The electrical system in our homes is a complicated network of wiring, devices, and safety features. In fact, it is common for even an average sized house to have more than one mile of wiring within the walls. With so many possible points of failure, it’s bound to happen to come across minor issues in your home.
If you find yourself dealing with electrical problems at your home, chances are it is a minor issue that you can fix yourself. More complicated troubleshooting will naturally require a consultation with a licensed electrician, but understanding the cause behind some common problems with your home electricals system will set you in the right direction.

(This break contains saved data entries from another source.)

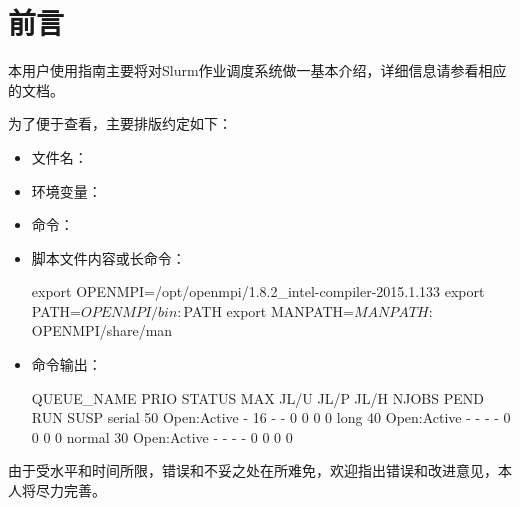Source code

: \section{前言}

本用户使用指南主要将对Slurm作业调度系统做一基本介绍，详细信息请参看相应的文档。

为了便于查看，主要排版约定如下：
\begin{itemize}
	\item 文件名：
	\item 环境变量：
	\item 命令：
	\item 脚本文件内容或长命令：
\begin{SH}
export OPENMPI=/opt/openmpi/1.8.2_intel-compiler-2015.1.133
export PATH=$OPENMPI/bin:$PATH
export MANPATH=$MANPATH:$OPENMPI/share/man
\end{SH}
\item 命令输出：
\small
\begin{OUT}
QUEUE_NAME      PRIO STATUS          MAX JL/U JL/P JL/H NJOBS  PEND   RUN  SUSP 
serial           50  Open:Active       -   16    -    -     0     0     0     0
long             40  Open:Active       -    -    -    -     0     0     0     0
normal           30  Open:Active       -    -    -    -     0     0     0     0
\end{OUT}
\end{itemize}

由于受水平和时间所限，错误和不妥之处在所难免，欢迎指出错误和改进意见，本人将尽力完善。%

Switches, plugs, or entire rooms do not work
If you’ve found that some outlets no longer work when you try to use the vacuum or a lamp, or the lights in the hallway won’t turn on, there may be a couple reasons for this. First, take a look around and find if there are other outlets or switches that don’t appear to be working. The scope of the issue will narrow down the culprit.
If a switch does not turn on the lights but everything else seems to be working, it may just be the lightbulbs that need to be replaced. If this does not work or the rest of the room is without power as well, then it is more likely to be an issue in your circuit panel which is discussed in the next section.
A circuit breaker has tripped
This is a common cause for losing power in a room or section of your home. Circuit breakers can trip for a number of reasons depending on the age of the panel and circuit breaker. Older models will only trip if their amperage rating is exceeded, which is typically 15 or 20 amps for general circuits and up to 50 amps for large appliances. Newer circuit breakers will also trip if they detect any arcing electricity, such as unplugging a device while it’s running.
Open the outer cover of your electrical panel to inspect the individual circuit breakers. Typically a circuit breaker that is active will point towards the center of the panel. If a breaker has tripped, it will have its handle sticking straight out, in the middle position. You can reset it by turning the handle to the off position, away from the center of the panel, and then back on. With the breaker back on, check to see if the affected areas of your home are working again.
Outlets in the bathroom or kitchen have stopped working
In newer homes, outlets in the kitchen and bathroom will have GFCI – Ground Fault Current Interruption – protection; they are designed to protect against electrical shock if any appliances get wet by instantly cutting power to the outlets.
You can see if the outlets are GFCI protected by looking for an outlet in the kitchen or bathroom with a ‘test’ and ‘reset’ button and sometimes an indicator light. If it’s the GFCI outlet that has tripped, press the reset button to restore power. If your home has two bathrooms, check each bathroom because one GFCI receptacle may provide protection for both. If the outlets don’t have a reset button or they lack the feature, check the electrical panel for tripped breakers.
Lights becoming exceptionally dim or bright
If you’ve seen light bulbs in your home becoming brighter or dimmer than normal, one thing you can try is new bulbs where you’re having the issue. If replacing the bulb doesn’t help, it may need troubleshooting by an electrician. This issue is caused when the voltage going to a light bulb is too high or too low, which can, in turn, be caused by a loose neutral wire in the switch box or inside the panel. In either event, it’s not recommended to handle this yourself unless you’re trained to do so or turn the power off first.
Large appliances running inefficiently
Typically, appliances such as your electric stove and dryer run on a double-pole circuit breaker. This lets them run at 240 volts instead of 120 volts to increase their efficiency while drawing less wattage. A common issue for these appliances is when they start to operate much less efficiently than normal, whether it’s an oven that doesn’t cook hot enough or a dryer that takes much longer to complete a load.
This is usually caused by one of two things: either one of the wires on the circuit breaker has come loose, or one of the two primary feed wires coming into your panel isn’t working normally which may also affect one half of the electric panel. In either event, this involves going hands-on with potentially live wires so you’ll want to consult with a licensed electrician for this.
Smoke detector alarms are activating without cause
First, listen to the sound that the smoke detector is making. If the battery on them is getting low, they will chirp every few minutes as an indicator. However, if the smoke detectors are going into full alarm mode, this may be due to a voltage issue. This affects smoke detectors that operate on 120 volts more than 12 or 24 volts. If the voltage going to the smoke detectors spikes or drops, it may set them off inadvertently. You can sometimes fix this by replacing the smoke detectors with newer models, but if the problem persists then an electrician may need to troubleshoot the cause.
Before attempting to tackle any electrical problems with your home electricals system, always remember that your personal safety comes first. Electricity can be dangerous or lethal even at a low voltage, so be sure that you have turned off the power before starting any work. If you aren’t comfortable with any of these steps, then it is best if you call a licensed electrician. This way you can be sure that you stay safe and the problems are fixed by a qualified professional.